• Work order
After finding the line with "[营销软件解决方案](htt" in the data below, set down exactly each line through the one with "[实时解决方案](https", inclusive, and stop there.
[Material for the task Boundary: Start]
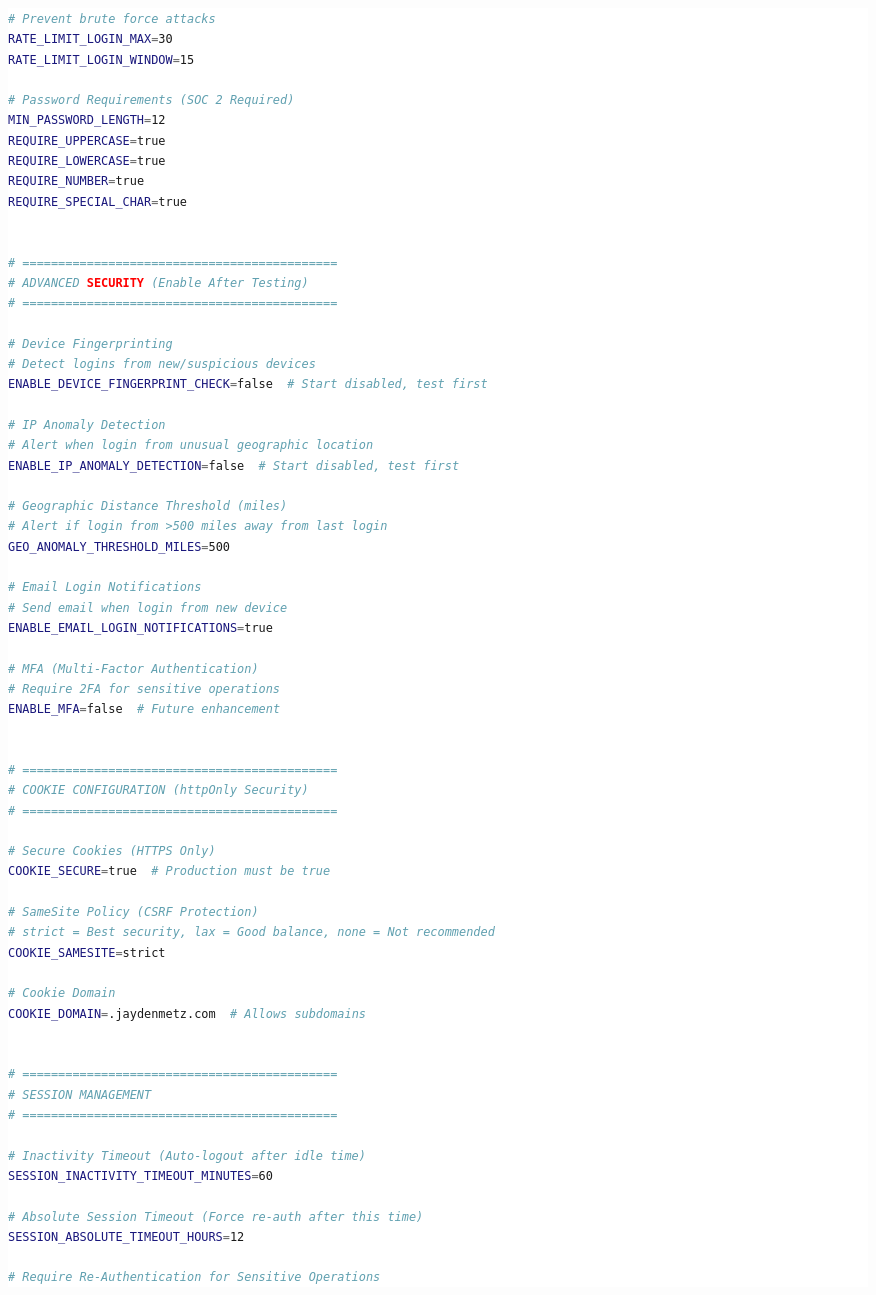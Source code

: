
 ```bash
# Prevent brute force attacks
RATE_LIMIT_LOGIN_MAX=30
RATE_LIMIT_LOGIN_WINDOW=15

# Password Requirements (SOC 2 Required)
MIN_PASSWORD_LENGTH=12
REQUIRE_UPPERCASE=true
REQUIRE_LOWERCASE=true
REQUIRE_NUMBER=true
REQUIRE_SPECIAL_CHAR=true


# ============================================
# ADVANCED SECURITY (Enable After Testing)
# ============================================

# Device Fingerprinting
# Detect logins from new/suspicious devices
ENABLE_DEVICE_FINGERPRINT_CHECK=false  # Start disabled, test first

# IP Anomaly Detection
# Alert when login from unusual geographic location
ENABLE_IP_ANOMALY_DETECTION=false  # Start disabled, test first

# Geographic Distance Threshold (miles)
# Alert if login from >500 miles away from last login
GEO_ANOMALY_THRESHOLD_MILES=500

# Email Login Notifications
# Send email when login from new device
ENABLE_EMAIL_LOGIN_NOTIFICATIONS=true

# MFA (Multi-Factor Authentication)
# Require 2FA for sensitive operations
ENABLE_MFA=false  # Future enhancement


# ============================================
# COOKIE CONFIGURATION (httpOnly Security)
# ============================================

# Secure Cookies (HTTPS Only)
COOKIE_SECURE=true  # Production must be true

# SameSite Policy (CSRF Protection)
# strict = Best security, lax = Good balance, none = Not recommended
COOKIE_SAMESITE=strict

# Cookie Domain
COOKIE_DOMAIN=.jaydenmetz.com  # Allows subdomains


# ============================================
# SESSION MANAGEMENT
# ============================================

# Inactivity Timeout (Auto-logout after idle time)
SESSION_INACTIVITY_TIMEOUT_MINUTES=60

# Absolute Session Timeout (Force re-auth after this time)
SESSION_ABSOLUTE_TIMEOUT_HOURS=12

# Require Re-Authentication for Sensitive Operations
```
[Material for the task Boundary: End]
[Material for the task Boundary: Start]
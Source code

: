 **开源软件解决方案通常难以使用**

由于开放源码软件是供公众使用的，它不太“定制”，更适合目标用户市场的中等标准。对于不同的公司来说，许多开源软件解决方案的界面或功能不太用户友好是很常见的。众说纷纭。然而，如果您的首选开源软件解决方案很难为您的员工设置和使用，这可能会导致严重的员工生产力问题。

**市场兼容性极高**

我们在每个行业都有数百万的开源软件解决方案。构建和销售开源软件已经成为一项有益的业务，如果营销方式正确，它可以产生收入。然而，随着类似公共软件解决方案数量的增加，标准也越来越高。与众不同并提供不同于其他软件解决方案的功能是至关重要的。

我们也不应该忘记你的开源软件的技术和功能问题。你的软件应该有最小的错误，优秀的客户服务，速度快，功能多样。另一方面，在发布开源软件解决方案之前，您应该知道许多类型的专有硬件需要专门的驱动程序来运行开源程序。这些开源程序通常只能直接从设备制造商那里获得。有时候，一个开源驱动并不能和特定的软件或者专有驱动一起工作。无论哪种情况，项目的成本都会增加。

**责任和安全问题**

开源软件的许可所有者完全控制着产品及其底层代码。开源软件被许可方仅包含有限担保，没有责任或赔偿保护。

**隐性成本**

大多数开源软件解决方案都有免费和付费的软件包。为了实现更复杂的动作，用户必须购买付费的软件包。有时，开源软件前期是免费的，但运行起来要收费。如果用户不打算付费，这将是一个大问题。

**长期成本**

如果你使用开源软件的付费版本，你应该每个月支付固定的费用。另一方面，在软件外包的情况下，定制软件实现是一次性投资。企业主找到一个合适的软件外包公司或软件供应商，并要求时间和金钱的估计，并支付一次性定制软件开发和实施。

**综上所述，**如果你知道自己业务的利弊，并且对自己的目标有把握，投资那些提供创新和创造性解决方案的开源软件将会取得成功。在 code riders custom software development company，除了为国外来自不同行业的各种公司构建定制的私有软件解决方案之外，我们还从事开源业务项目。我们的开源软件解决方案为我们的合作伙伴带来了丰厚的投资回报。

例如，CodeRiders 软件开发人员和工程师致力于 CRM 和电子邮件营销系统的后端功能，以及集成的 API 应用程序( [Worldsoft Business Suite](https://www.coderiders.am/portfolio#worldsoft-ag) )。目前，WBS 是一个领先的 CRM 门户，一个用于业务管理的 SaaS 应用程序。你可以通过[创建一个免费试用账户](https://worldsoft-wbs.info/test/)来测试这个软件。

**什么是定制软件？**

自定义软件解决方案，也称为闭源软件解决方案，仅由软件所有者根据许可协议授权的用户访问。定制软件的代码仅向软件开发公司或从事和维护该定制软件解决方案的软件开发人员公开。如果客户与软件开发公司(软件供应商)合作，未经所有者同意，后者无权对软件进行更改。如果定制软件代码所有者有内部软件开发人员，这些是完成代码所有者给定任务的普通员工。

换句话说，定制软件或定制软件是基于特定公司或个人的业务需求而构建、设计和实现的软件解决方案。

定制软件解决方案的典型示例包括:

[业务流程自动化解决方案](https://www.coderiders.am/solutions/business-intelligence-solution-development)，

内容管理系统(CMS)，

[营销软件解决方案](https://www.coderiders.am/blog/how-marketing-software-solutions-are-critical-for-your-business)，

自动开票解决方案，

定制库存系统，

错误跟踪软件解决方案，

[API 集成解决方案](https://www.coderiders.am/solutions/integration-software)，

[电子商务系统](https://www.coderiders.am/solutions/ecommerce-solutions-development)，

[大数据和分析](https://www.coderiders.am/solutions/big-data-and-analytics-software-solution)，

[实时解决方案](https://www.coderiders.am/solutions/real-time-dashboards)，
[Material for the task Boundary: End]
• Answer
[营销软件解决方案](https://www.coderiders.am/blog/how-marketing-software-solutions-are-critical-for-your-business)，

自动开票解决方案，

定制库存系统，

错误跟踪软件解决方案，

[API 集成解决方案](https://www.coderiders.am/solutions/integration-software)，

[电子商务系统](https://www.coderiders.am/solutions/ecommerce-solutions-development)，

[大数据和分析](https://www.coderiders.am/solutions/big-data-and-analytics-software-solution)，

[实时解决方案](https://www.coderiders.am/solutions/real-time-dashboards)，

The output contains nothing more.